Dans la théorie, c’est le genre de boîte parfaite à emmener en vacances : pas besoin d’une table de bucheron pour jouer, et les durées de parties sont annoncées comme raisonnable (ici on tourne autour de la trentaine de minute). Cependant, son studio d’origine Tabula Rasa est connu pour produire essentiellement des gros jeux, à destination d’une clientèle de passionnés. Volfyrion est-il comme ses grands frères un pur jeu de niche à destination du core-gamer, ou peut-on sortir facilement avec des amis de passage peu familiers de ce type de mécanique ? La réponse se trouve un peu plus bas.
Un titre qui transcende son budget
Niveau matériel, la boîte contient 136 cartes au format US standard ainsi qu’une figurine de dragon en bois. C’est cohérent avec le format, et surtout avec un prix de vente situé aux alentours des 20€.
La figurine représente bien entendu Volfyrion, la grosse bébête donnant son nom au jeu. A première vue, elle a tout de l’accessoire inutile, le genre de gadget censé justifier quelques €uros en plus sur le prix de vente (et accessoirement l’existence d’une édition « prestige collector top-moumoutte » avec une figurine en plastique véritable).
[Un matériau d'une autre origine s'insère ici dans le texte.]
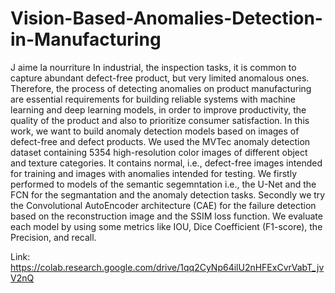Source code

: # Vision-Based-Anomalies-Detection-in-Manufacturing
J aime la nourriture
In industrial, the inspection tasks, it is common to capture abundant defect-free product, but very limited anomalous ones. Therefore, the process of detecting anomalies
on product manufacturing are essential requirements for building reliable systems with machine learning and deep learning models, in order to improve productivity, the quality of the product and also to prioritize consumer satisfaction. In this work, we want to build anomaly detection models based on images of defect-free and defect products. We used the MVTec anomaly detection dataset containing 5354 high-resolution color images of different object and texture categories. It contains normal, i.e., defect-free images intended for training and images with anomalies intended for testing. We firstly performed to models of the semantic segemntation i.e., the U-Net and the FCN for the segmantation and the anomaly detection tasks. Secondly we try the Convolutional AutoEncoder architecture (CAE) for the failure detection based on the reconstruction image and the SSIM loss function. We evaluate each model by using some metrics like IOU, Dice Coefficient (F1-score), the Precision, and recall.
 
Link: https://colab.research.google.com/drive/1qq2CyNp64ilU2nHFExCvrVabT_jvV2nQ





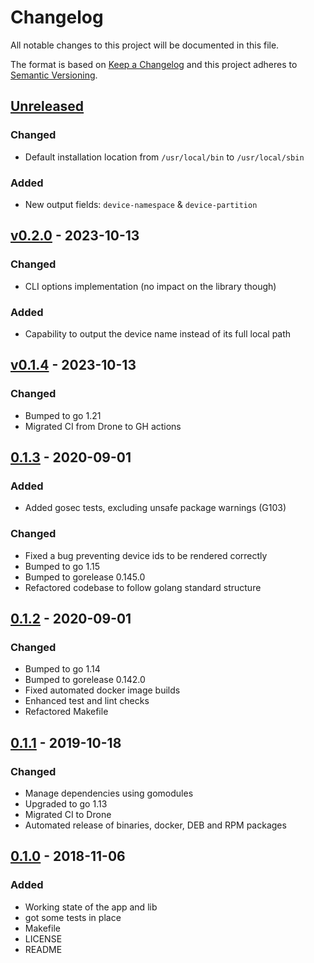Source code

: # Changelog

All notable changes to this project will be documented in this file.

The format is based on [Keep a Changelog](http://keepachangelog.com/en/1.0.0/)
and this project adheres to [Semantic Versioning](http://semver.org/spec/v2.0.0.html).

## [Unreleased]

### Changed

- Default installation location from `/usr/local/bin` to `/usr/local/sbin`

### Added

- New output fields: `device-namespace` & `device-partition`

## [v0.2.0] - 2023-10-13

### Changed

- CLI options implementation (no impact on the library though)

### Added

- Capability to output the device name instead of its full local path

## [v0.1.4] - 2023-10-13

### Changed

- Bumped to go 1.21
- Migrated CI from Drone to GH actions

## [0.1.3] - 2020-09-01

### Added

- Added gosec tests, excluding unsafe package warnings (G103)

### Changed

- Fixed a bug preventing device ids to be rendered correctly
- Bumped to go 1.15
- Bumped to gorelease 0.145.0
- Refactored codebase to follow golang standard structure

## [0.1.2] - 2020-09-01

### Changed

- Bumped to go 1.14
- Bumped to gorelease 0.142.0
- Fixed automated docker image builds
- Enhanced test and lint checks
- Refactored Makefile

## [0.1.1] - 2019-10-18

### Changed

- Manage dependencies using gomodules
- Upgraded to go 1.13
- Migrated CI to Drone
- Automated release of binaries, docker, DEB and RPM packages

## [0.1.0] - 2018-11-06

### Added

- Working state of the app and lib
- got some tests in place
- Makefile
- LICENSE
- README

[Unreleased]: https://github.com/mvisonneau/go-ebsnvme/compare/0.1.3...HEAD
[v0.2.0]: https://github.com/mvisonneau/go-ebsnvme/tree/0.1.3
[v0.1.4]: https://github.com/mvisonneau/go-ebsnvme/tree/0.1.3
[0.1.3]: https://github.com/mvisonneau/go-ebsnvme/tree/0.1.3
[0.1.2]: https://github.com/mvisonneau/go-ebsnvme/tree/0.1.2
[0.1.1]: https://github.com/mvisonneau/go-ebsnvme/tree/0.1.1
[0.1.0]: https://github.com/mvisonneau/go-ebsnvme/tree/0.1.0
En pratique, honnêtement, c’est un petit plus bienvenu : elle participe énormément à l’identité visuelle du titre, tout en prenant très peu de place dans la boîte.
Les cartes m’ont semblé de bonne qualité, en tout cas elles n’ont pas été endommagées lors de nos différentes parties de test. Au cas où vous souhaiteriez les sleever (c’est-à-dire les protéger par des pochettes plastiques individuelles afin qu’elles supportent sans broncher de très nombreuses manipulations), vous serez ravi d’apprendre que la boîte a été directement prévue pour. En effet, cette dernière est livrée avec deux calles en mousse que l’on peut enlever afin de compenser l’épaisseur supplémentaire. Les plus bricoleurs en profiteront au passage pour ajouter des intercalaires en carton qui viendront séparer les différents types de cartes, ce qui leur permettra de gagner quelques précieuses minutes à la mise en place.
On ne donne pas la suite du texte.